** Instructions for the task **
What you return must match the records below exactly, down to each character.
Extracted entries below:
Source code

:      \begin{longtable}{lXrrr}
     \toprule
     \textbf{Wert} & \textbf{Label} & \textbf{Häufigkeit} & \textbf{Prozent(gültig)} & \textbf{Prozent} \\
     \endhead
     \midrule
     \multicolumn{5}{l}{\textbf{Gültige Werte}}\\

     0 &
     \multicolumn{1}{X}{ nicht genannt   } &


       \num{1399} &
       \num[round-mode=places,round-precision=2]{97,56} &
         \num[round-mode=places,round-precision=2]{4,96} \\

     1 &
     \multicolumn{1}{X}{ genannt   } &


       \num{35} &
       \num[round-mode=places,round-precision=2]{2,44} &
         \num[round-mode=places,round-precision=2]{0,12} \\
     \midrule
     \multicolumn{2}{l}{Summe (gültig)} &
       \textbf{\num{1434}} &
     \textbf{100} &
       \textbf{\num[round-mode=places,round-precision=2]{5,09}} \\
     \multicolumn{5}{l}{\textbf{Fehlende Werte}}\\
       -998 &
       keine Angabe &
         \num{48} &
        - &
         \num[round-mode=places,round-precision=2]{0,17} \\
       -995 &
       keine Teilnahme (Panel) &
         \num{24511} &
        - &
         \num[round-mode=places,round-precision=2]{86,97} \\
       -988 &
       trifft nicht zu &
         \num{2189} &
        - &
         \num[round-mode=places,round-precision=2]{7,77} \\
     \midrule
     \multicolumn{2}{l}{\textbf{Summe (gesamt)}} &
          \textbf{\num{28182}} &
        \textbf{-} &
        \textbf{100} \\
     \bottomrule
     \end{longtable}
End of Extracted entries.
** Answer to the exercise **
Source code

:      \begin{longtable}{lXrrr}
     \toprule
     \textbf{Wert} & \textbf{Label} & \textbf{Häufigkeit} & \textbf{Prozent(gültig)} & \textbf{Prozent} \\
     \endhead
     \midrule
     \multicolumn{5}{l}{\textbf{Gültige Werte}}\\

     0 &
     \multicolumn{1}{X}{ nicht genannt   } &


       \num{1399} &
       \num[round-mode=places,round-precision=2]{97,56} &
         \num[round-mode=places,round-precision=2]{4,96} \\

     1 &
     \multicolumn{1}{X}{ genannt   } &


       \num{35} &
       \num[round-mode=places,round-precision=2]{2,44} &
         \num[round-mode=places,round-precision=2]{0,12} \\
     \midrule
     \multicolumn{2}{l}{Summe (gültig)} &
       \textbf{\num{1434}} &
     \textbf{100} &
       \textbf{\num[round-mode=places,round-precision=2]{5,09}} \\
     \multicolumn{5}{l}{\textbf{Fehlende Werte}}\\
       -998 &
       keine Angabe &
         \num{48} &
        - &
         \num[round-mode=places,round-precision=2]{0,17} \\
       -995 &
       keine Teilnahme (Panel) &
         \num{24511} &
        - &
         \num[round-mode=places,round-precision=2]{86,97} \\
       -988 &
       trifft nicht zu &
         \num{2189} &
        - &
         \num[round-mode=places,round-precision=2]{7,77} \\
     \midrule
     \multicolumn{2}{l}{\textbf{Summe (gesamt)}} &
          \textbf{\num{28182}} &
        \textbf{-} &
        \textbf{100} \\
     \bottomrule
     \end{longtable}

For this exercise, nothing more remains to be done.